Arepa Cafe caught our eye, with a board advertising their arepas – basically, a flat maize bun filled with whatever you fancy. I went for chicken, bacon and avocado, and Conor chose a BBQ chicken style bun. The service was pretty slow, but the arepas themselves were delicious. Packed with fillings and plenty of oozy cheese, I definitely enjoyed mine – the bread was definitely a little unusual, but I loved the crunch of the fried exterior.
Once we’d filled our bellies, we hopped on the S-Bahn (Germany’s train system) to Sternschanze, which I’d discovered in my research to be one of Hamburg’s more alternative areas. For anyone who enjoys street art, the place is an actual dream.

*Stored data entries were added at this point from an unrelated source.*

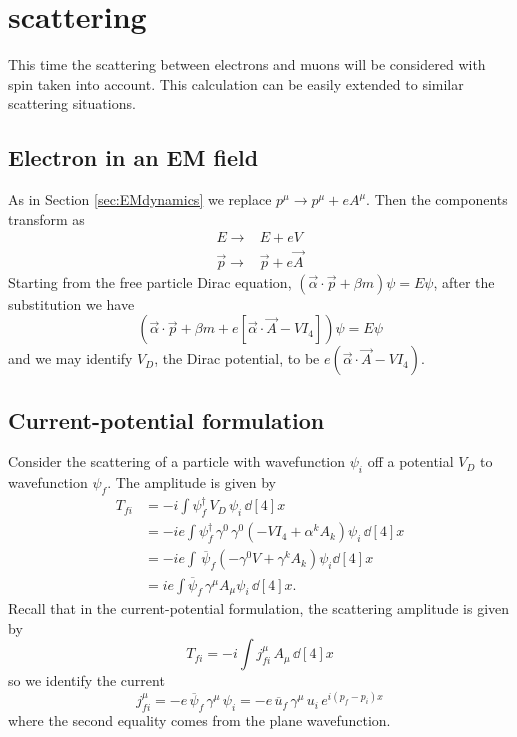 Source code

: \chapter{\Pelectron \Pmuon scattering}
This time the scattering between electrons and muons will be considered with spin taken into account. This calculation can be easily extended to similar scattering situations.

\section{Electron in an EM field}
As in Section \ref{sec:EMdynamics} we replace $p^\mu \rightarrow p^\mu + eA^\mu$. Then the components transform as
\begin{align}
E \rightarrow & E + eV \\
\vec{p} \rightarrow & \vec{p} + e\vec{A}
\end{align}
Starting from the free particle Dirac equation, $(\vec{\alpha}\cdot\vec{p} + \beta m)\psi = E\psi$, after the substitution we have
\begin{equation}
\left( \vec{\alpha}\cdot\vec{p} + \beta m + e\left[ \vec{\alpha}\cdot\vec{A} - VI_4 \right] \right) \psi = E\psi
\end{equation}
and we may identify $V_D$, the Dirac potential, to be $e\left( \vec{\alpha}\cdot\vec{A} - VI_4 \right)$.

\section{Current-potential formulation}
Consider the scattering of a particle with wavefunction $\psi_i$ off a potential $V_D$ to wavefunction $\psi_f$. The amplitude is given by
\begin{align}
T_{fi} &= -i \int \psi_f^\dagger \, V_D \, \psi_i \, \dd[4]{x} \\
&= -ie \int \psi_f^\dagger \, \gamma^0 \, \gamma^0 \left( -VI_4 + \alpha^k A_k \right) \psi_i \, \dd[4]{x} \nonumber \\
&= -ie \int \, \overline{\psi}_f \left( -\gamma^0 V + \gamma^k A_k \right) \psi_i\dd[4]{x} \nonumber \\
&= ie \int \overline{\psi}_f \, \gamma^\mu A_\mu \psi_i \, \dd[4]{x}.
\end{align}
Recall that in the current-potential formulation, the scattering amplitude is given by
\begin{equation}
T_{fi} = -i \int j^\mu_{fi} \, A_\mu \, \dd[4]{x}
\end{equation}
so we identify the current
\begin{equation}
j^\mu_{fi} = -e \, \overline{\psi}_f \, \gamma^\mu \, \psi_i = -e \, \overline{u}_f \, \gamma^\mu \, u_i \, e^{i(p_f - p_i)x}
\end{equation}
where the second equality comes from the plane wavefunction.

Pictures, graffiti and stickers adorn pretty much every ground floor wall and door, and we discovered tons of interesting independent shops along Schanzenstraße, one of the area’s main streets.
When you’ve been walking for a while, sometimes the best idea ever is to sit down in a bar to stop, think…and drink. Especially when the prices are as cheap as they are in Hamburg. €2 beer? I’ll take that.
Zoe Bar is, essentially, similar in ways to the ruin pubs of Budapest – embracing disrepair and turning it into a unique bar experience. Known as the ‘sofa bar’, the place has a real ‘dive bar’ vibe, with old, worn and threadbare sofas and mismatched tables making up the seating areas in what’s essentially a long room. Locals perched on these sofas, with the sun shining in through the open full-length front windows, Zoe Bar has plenty of character. And did I mention, cheap beer?
As late afternoon settled, we headed towards the Reeperbahn area to check out Hamburg’s ‘red light district’. I actually didn’t find myself particularly impressed with the area in daylight – although my Saturday night visit was a heck of a lot more interesting. Watch this space. We grabbed ourselves some (very average) currywurst and a couple of beers, before heading back to our hotel for an hour or so’s sit down, trying not to fall asleep…
At 8pm, we found ourselves outside the INCREDIBLE Rathaus building. I know I’ve said this about a few buildings recently (Hi beautiful sights of Budapest) but oh boy. This one’s a stunner. I was so busy gawping at it that it took us a while to spot the black umbrella that marked the spot of our evening’s entertainment – a Haunted Hamburg tour.
I absolutely love anything a little spooky, and being pretty exhausted, a night of drinking just didn’t sound appealing. It’s hard sometimes to find interesting evening activities in cities that don’t involve sitting in a pub. But the Haunted Hamburg tour was actually brilliant.
Our tour guide Jenny, who’s actually from the States and moved to Hamburg to marry her college sweetheart (aw!), took us around some of the creepier parts of the city, exploring its seedy past. Particular highlights included three serial killer stories (I’m just a sucker for good old bloody murder…), and an insight into how the Vikings asserted their dominance over the Christians. Trust me. You don’t want to know what the ‘Blood Eagle’ method of torture is…
We ended up in one of the city’s most haunted spots, St. Nikolai’s. This burnt out church has been the site of frequently reported sightings of multiple ghosts. And standing there in the dark, with lights from the road casting eerie shadows, I might just have squeezed my eyes shut a little…
As with quite a few of my favourite tours, Haunted Hamburg is on a pay-what-you-feel basis. After paying what we felt (what did we feel? Very impressed), we finished the night with a beer in a ‘haunted pub’. Which happened to be an Irish bar. Standard us.